PROMPT → Without changing a word, repeat the data, and include no pictures.

Stored items from a collection →
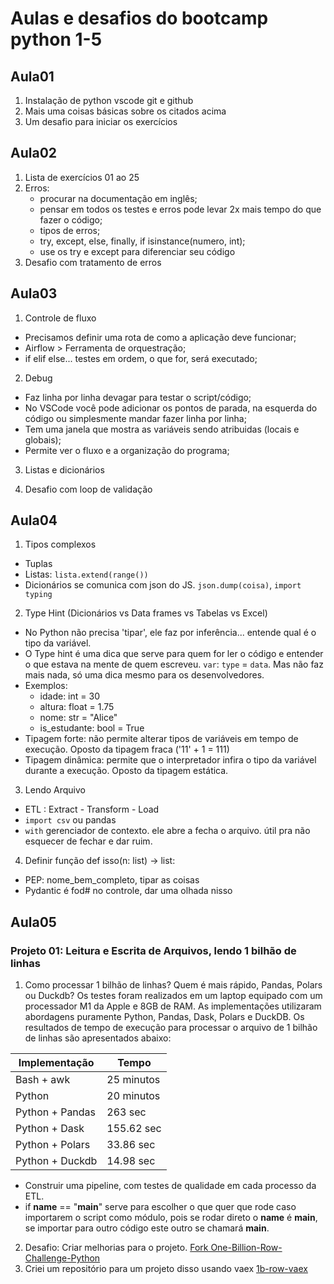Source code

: # Aulas e desafios do bootcamp python 1-5
## Aula01
1. Instalação de python vscode git e github
2. Mais uma coisas básicas sobre os citados acima
3. Um desafio para iniciar os exercícios
## Aula02
1. Lista de exercícios 01 ao 25
2. Erros:
    - procurar na documentação em inglês;
    - pensar em todos os testes e erros pode levar 2x mais tempo do que fazer o código;
    - tipos de erros;
    - try, except, else, finally, if isinstance(numero, int);
    - use os try e except para diferenciar seu código
3. Desafio com tratamento de erros
## Aula03
1. Controle de fluxo
* Precisamos definir uma rota de como a aplicação deve funcionar;
* Airflow > Ferramenta de orquestração;
* if elif else... testes em ordem, o que for, será executado;

2. Debug
* Faz linha por linha devagar para testar o script/código;
* No VSCode você pode adicionar os pontos de parada, na esquerda do código ou simplesmente mandar fazer linha por linha;
* Tem uma janela que mostra as variáveis sendo atribuidas (locais e globais);
* Permite ver o fluxo e a organização do programa;

3. Listas e dicionários

4. Desafio com loop de validação
## Aula04 
1. Tipos complexos
* Tuplas
* Listas: `lista.extend(range())`
* Dicionários se comunica com json do JS. `json.dump(coisa)`, `import typing`

2. Type Hint (Dicionários vs Data frames vs Tabelas vs Excel)
* No Python não precisa 'tipar', ele faz por inferência... entende qual é o tipo da variável.
* O Type hint é uma dica que serve para quem for ler o código e entender o que estava na mente de quem escreveu. `var`: `type` = `data`. Mas não faz mais nada, só uma dica mesmo para os desenvolvedores.
* Exemplos:
    - idade: int = 30
    - altura: float = 1.75
    - nome: str = "Alice"
    - is_estudante: bool = True
* Tipagem forte: não permite alterar tipos de variáveis em tempo de execução. Oposto da tipagem fraca ('11' + 1 = 111)
* Tipagem dinâmica: permite que o interpretador infira o tipo da variável durante a execução. Oposto da tipagem estática.

3. Lendo Arquivo
* ETL : Extract - Transform - Load
* `import csv` ou pandas
* `with` gerenciador de contexto. ele abre a fecha o arquivo. útil pra não esquecer de fechar e dar ruim.

4. Definir função
def isso(n: list) -> list:
* PEP: nome_bem_completo, tipar as coisas
* Pydantic é fod# no controle, dar uma olhada nisso

## Aula05
### Projeto 01: Leitura e Escrita de Arquivos, lendo 1 bilhão de linhas
1. Como processar 1 bilhão de linhas? Quem é mais rápido, Pandas, Polars ou Duckdb?
Os testes foram realizados em um laptop equipado com um processador M1 da Apple e 8GB de RAM. As implementações utilizaram abordagens puramente Python, Pandas, Dask, Polars e DuckDB. Os resultados de tempo de execução para processar o arquivo de 1 bilhão de linhas são apresentados abaixo:

| Implementação | Tempo |
| --- | --- |
| Bash + awk | 25 minutos |
| Python | 20 minutos |
| Python + Pandas | 263 sec |
| Python + Dask | 155.62 sec  |
| Python + Polars | 33.86 sec |
| Python + Duckdb | 14.98 sec |

* Construir uma pipeline, com testes de qualidade em cada processo da ETL.
* if __name__ == "__main__" serve para escolher o que quer que rode caso importarem o script como módulo, pois se rodar direto o __name__ é __main__, se importar para outro código este outro se chamará __main__.

2. Desafio: Criar melhorias para o projeto. [Fork One-Billion-Row-Challenge-Python](https://github.com/Betoxvt/One-Billion-Row-Challenge-Python)
3. Criei um repositório para um projeto disso usando vaex [1b-row-vaex](https://github.com/Betoxvt/1b-row-vaex)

SOLUTION TO THIS PROBLEM →
Source code

: # Aulas e desafios do bootcamp python 1-5
## Aula01
1. Instalação de python vscode git e github
2. Mais uma coisas básicas sobre os citados acima
3. Um desafio para iniciar os exercícios
## Aula02
1. Lista de exercícios 01 ao 25
2. Erros:
    - procurar na documentação em inglês;
    - pensar em todos os testes e erros pode levar 2x mais tempo do que fazer o código;
    - tipos de erros;
    - try, except, else, finally, if isinstance(numero, int);
    - use os try e except para diferenciar seu código
3. Desafio com tratamento de erros
## Aula03
1. Controle de fluxo
* Precisamos definir uma rota de como a aplicação deve funcionar;
* Airflow > Ferramenta de orquestração;
* if elif else... testes em ordem, o que for, será executado;

2. Debug
* Faz linha por linha devagar para testar o script/código;
* No VSCode você pode adicionar os pontos de parada, na esquerda do código ou simplesmente mandar fazer linha por linha;
* Tem uma janela que mostra as variáveis sendo atribuidas (locais e globais);
* Permite ver o fluxo e a organização do programa;

3. Listas e dicionários

4. Desafio com loop de validação
## Aula04 
1. Tipos complexos
* Tuplas
* Listas: `lista.extend(range())`
* Dicionários se comunica com json do JS. `json.dump(coisa)`, `import typing`

2. Type Hint (Dicionários vs Data frames vs Tabelas vs Excel)
* No Python não precisa 'tipar', ele faz por inferência... entende qual é o tipo da variável.
* O Type hint é uma dica que serve para quem for ler o código e entender o que estava na mente de quem escreveu. `var`: `type` = `data`. Mas não faz mais nada, só uma dica mesmo para os desenvolvedores.
* Exemplos:
    - idade: int = 30
    - altura: float = 1.75
    - nome: str = "Alice"
    - is_estudante: bool = True
* Tipagem forte: não permite alterar tipos de variáveis em tempo de execução. Oposto da tipagem fraca ('11' + 1 = 111)
* Tipagem dinâmica: permite que o interpretador infira o tipo da variável durante a execução. Oposto da tipagem estática.

3. Lendo Arquivo
* ETL : Extract - Transform - Load
* `import csv` ou pandas
* `with` gerenciador de contexto. ele abre a fecha o arquivo. útil pra não esquecer de fechar e dar ruim.

4. Definir função
def isso(n: list) -> list:
* PEP: nome_bem_completo, tipar as coisas
* Pydantic é fod# no controle, dar uma olhada nisso

## Aula05
### Projeto 01: Leitura e Escrita de Arquivos, lendo 1 bilhão de linhas
1. Como processar 1 bilhão de linhas? Quem é mais rápido, Pandas, Polars ou Duckdb?
Os testes foram realizados em um laptop equipado com um processador M1 da Apple e 8GB de RAM. As implementações utilizaram abordagens puramente Python, Pandas, Dask, Polars e DuckDB. Os resultados de tempo de execução para processar o arquivo de 1 bilhão de linhas são apresentados abaixo:

| Implementação | Tempo |
| --- | --- |
| Bash + awk | 25 minutos |
| Python | 20 minutos |
| Python + Pandas | 263 sec |
| Python + Dask | 155.62 sec  |
| Python + Polars | 33.86 sec |
| Python + Duckdb | 14.98 sec |

* Construir uma pipeline, com testes de qualidade em cada processo da ETL.
* if __name__ == "__main__" serve para escolher o que quer que rode caso importarem o script como módulo, pois se rodar direto o __name__ é __main__, se importar para outro código este outro se chamará __main__.

2. Desafio: Criar melhorias para o projeto. [Fork One-Billion-Row-Challenge-Python](https://github.com/Betoxvt/One-Billion-Row-Challenge-Python)
3. Criei um repositório para um projeto disso usando vaex [1b-row-vaex](https://github.com/Betoxvt/1b-row-vaex)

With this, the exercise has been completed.